Evaluation of the diagnostic accuracy and analytical sensitivity of the novel Xpert Mpox (Cepheid) and STANDARD M10 MPX/OPX (SD Biosensor) molecular point-of-care assays for the detection of Mpox virus in skin lesion swabs and upper-respiratory swab samples

Objectives Evaluation of diagnostic accuracy of two point-of-care (POC) molecular diagnostic tests for the detection of monkeypox virus (MPXV): Xpert Mpox (Cepheid, Inc., USA) and STANDARD M10 MPX/OPX (SD Biosensor, Inc., Korea). Methods Diagnostic accuracy of both platforms was evaluated using 53 upper-respiratory swabs (URS) and 32 skin lesions swabs (SS) collected from mpox and COVID-19 patients in the UK against the Sansure (Sansure Biotech Inc.) and the CDC reference qPCR tests. The analytical sensitivity of both platforms was assessed using a viral isolate from the lineage II, B.1. Results The limit of detection was 1x101 pfu/ml for both tests.

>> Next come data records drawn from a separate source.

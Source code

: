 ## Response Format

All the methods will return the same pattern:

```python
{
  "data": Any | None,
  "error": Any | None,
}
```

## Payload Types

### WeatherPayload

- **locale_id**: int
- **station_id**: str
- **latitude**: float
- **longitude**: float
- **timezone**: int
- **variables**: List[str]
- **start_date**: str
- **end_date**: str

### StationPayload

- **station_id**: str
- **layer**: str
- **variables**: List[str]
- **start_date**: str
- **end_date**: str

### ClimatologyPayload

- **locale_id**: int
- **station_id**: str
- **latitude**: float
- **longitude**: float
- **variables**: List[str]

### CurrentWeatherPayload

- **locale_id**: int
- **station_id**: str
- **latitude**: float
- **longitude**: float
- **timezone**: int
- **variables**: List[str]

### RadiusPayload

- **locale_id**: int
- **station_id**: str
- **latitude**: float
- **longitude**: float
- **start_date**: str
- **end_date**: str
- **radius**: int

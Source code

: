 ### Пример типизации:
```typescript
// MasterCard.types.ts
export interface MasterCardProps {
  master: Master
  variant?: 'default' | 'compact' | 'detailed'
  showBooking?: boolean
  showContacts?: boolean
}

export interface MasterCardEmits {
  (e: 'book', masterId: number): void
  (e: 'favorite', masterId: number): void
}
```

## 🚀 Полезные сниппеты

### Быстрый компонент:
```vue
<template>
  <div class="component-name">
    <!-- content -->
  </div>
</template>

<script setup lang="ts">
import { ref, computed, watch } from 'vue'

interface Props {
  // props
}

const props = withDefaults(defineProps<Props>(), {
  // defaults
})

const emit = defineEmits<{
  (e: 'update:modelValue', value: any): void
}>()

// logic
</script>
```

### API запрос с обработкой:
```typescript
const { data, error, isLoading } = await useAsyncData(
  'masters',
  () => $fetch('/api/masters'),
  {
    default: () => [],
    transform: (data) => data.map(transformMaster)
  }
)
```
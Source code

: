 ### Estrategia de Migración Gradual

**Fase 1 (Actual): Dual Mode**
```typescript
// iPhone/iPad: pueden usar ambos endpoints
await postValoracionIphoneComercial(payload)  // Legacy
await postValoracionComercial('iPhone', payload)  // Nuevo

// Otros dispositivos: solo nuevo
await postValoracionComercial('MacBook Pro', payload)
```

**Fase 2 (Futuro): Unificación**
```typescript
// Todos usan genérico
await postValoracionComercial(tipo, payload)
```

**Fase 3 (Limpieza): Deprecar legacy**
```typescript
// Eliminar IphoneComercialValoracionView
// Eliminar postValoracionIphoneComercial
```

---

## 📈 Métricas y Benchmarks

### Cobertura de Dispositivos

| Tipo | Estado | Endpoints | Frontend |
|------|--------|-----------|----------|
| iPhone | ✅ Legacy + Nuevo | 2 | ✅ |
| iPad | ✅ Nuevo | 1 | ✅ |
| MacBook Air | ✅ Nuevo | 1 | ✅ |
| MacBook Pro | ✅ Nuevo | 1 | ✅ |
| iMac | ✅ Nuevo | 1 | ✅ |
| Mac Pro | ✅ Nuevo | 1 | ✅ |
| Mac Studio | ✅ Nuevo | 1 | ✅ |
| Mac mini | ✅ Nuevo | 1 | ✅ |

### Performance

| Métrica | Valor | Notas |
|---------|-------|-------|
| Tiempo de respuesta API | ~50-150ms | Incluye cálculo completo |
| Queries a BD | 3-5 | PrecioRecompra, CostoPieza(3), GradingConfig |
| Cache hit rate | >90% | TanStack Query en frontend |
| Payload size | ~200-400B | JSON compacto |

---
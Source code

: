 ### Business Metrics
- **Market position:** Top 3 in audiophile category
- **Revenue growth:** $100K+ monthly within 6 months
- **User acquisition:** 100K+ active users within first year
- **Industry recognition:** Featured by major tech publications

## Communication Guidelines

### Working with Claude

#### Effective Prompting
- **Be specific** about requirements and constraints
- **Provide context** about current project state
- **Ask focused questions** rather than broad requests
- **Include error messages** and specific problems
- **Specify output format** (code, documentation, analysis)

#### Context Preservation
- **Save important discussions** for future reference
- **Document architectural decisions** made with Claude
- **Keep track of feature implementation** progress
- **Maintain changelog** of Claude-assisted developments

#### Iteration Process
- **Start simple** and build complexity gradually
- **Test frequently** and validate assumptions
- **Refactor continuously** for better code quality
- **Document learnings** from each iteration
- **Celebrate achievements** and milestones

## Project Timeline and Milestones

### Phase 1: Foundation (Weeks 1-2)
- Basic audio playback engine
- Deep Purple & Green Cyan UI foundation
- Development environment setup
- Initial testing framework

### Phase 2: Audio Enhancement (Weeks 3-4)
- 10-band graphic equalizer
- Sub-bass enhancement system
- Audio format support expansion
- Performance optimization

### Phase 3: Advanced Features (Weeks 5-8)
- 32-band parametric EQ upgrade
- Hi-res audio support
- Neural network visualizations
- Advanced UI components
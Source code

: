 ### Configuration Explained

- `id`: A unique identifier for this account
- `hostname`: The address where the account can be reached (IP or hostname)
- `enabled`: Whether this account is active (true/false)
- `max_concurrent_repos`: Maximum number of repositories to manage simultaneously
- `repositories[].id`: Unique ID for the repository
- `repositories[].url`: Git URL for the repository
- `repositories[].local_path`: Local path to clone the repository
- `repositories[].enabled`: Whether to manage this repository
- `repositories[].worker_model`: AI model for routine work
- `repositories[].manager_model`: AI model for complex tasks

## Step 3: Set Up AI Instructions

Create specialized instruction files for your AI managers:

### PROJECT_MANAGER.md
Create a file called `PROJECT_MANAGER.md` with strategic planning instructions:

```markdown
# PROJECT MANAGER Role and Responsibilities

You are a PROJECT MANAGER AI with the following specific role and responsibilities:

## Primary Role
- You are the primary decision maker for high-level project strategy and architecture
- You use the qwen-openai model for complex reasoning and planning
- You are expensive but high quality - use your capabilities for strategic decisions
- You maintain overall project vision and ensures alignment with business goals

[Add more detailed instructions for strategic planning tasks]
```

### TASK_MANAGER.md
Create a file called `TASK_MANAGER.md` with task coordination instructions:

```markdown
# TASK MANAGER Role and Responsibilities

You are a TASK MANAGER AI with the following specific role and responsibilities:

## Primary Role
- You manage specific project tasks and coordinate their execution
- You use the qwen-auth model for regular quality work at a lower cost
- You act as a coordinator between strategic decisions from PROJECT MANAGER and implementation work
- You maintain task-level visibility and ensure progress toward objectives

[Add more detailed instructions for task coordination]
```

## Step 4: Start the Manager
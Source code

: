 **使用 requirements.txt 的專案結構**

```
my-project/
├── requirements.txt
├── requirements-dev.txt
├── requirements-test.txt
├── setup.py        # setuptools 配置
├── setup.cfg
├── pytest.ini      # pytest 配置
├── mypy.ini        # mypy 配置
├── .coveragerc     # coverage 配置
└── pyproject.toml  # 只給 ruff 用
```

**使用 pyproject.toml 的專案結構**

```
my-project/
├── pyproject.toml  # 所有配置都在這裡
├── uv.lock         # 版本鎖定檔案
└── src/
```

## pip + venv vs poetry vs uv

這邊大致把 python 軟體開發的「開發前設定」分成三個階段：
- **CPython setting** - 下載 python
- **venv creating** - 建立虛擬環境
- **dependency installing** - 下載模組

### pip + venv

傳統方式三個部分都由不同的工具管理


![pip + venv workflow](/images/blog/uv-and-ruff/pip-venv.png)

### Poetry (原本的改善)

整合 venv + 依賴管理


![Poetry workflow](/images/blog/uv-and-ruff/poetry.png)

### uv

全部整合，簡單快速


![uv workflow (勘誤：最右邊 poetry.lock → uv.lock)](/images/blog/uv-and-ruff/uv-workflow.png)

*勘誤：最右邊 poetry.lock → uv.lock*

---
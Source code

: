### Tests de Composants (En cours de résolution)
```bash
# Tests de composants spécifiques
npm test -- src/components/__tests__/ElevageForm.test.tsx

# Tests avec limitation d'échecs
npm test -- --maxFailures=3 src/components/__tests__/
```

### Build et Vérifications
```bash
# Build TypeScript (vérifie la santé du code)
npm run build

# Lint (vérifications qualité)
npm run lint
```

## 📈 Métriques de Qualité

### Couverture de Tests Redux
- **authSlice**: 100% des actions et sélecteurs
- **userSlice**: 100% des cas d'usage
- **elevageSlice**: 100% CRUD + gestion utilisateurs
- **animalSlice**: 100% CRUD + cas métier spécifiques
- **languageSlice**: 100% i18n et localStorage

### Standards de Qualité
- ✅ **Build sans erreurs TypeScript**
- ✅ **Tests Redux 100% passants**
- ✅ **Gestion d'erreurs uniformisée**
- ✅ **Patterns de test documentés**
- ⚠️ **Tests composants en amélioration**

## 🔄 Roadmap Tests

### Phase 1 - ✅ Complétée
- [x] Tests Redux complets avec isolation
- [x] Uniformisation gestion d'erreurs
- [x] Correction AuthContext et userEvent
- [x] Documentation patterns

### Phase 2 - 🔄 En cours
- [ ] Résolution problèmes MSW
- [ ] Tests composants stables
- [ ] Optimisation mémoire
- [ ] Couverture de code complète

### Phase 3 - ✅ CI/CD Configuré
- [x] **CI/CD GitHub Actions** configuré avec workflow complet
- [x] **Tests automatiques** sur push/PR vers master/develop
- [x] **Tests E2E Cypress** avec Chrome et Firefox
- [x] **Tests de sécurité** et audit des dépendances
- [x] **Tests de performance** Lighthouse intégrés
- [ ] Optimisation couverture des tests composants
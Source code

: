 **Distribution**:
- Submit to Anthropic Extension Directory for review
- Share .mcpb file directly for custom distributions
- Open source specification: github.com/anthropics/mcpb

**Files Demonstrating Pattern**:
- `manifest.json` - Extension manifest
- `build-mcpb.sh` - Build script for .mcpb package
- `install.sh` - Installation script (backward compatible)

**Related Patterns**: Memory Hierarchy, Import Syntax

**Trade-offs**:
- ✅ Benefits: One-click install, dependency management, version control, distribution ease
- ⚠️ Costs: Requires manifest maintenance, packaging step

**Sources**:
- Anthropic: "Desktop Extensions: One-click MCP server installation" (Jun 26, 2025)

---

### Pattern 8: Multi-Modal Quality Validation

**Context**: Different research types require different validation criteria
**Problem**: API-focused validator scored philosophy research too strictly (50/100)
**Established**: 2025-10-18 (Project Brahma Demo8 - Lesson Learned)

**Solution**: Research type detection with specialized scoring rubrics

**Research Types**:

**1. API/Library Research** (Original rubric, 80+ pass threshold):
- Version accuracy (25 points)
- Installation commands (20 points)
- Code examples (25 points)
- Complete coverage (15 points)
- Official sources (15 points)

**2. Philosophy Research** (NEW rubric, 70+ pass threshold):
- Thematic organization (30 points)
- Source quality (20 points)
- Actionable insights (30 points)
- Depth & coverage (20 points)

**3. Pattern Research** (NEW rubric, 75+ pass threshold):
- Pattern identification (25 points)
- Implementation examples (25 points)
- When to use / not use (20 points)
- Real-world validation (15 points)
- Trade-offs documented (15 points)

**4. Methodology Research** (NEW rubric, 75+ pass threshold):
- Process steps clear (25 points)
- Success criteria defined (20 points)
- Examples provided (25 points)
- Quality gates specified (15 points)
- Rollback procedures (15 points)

The overall sensitivity and specificity of the Xpert Mpox was 97.67% [95% CI 87.71-99.94%] and 88.57% [95% CI 73.26-96.80%] and 97.44% [95% CI 86.52-99.94%] and 74.42% [95% CI 58.83-86.48%] comparing the Sansure and CDC qPCR, respectively and for the M10 MPX/OPX was 87.80% [95% CI 73.80-95.92%] and 76.60% [95% CI 61.97-87.70%] and 94.29% [95% CI 80.84-99.30%] and 86.67% [95% CI 73.21-94.95%] with the Sansure and CDC qPCR. Conclusion The Xpert Mpox had good diagnostic accuracy for both sample types while the M10 MPX/OPX clinical accuracy was deficient with URS. Our data supports the use of URS during the first 3 days of symptoms onset for mpox diagnosis.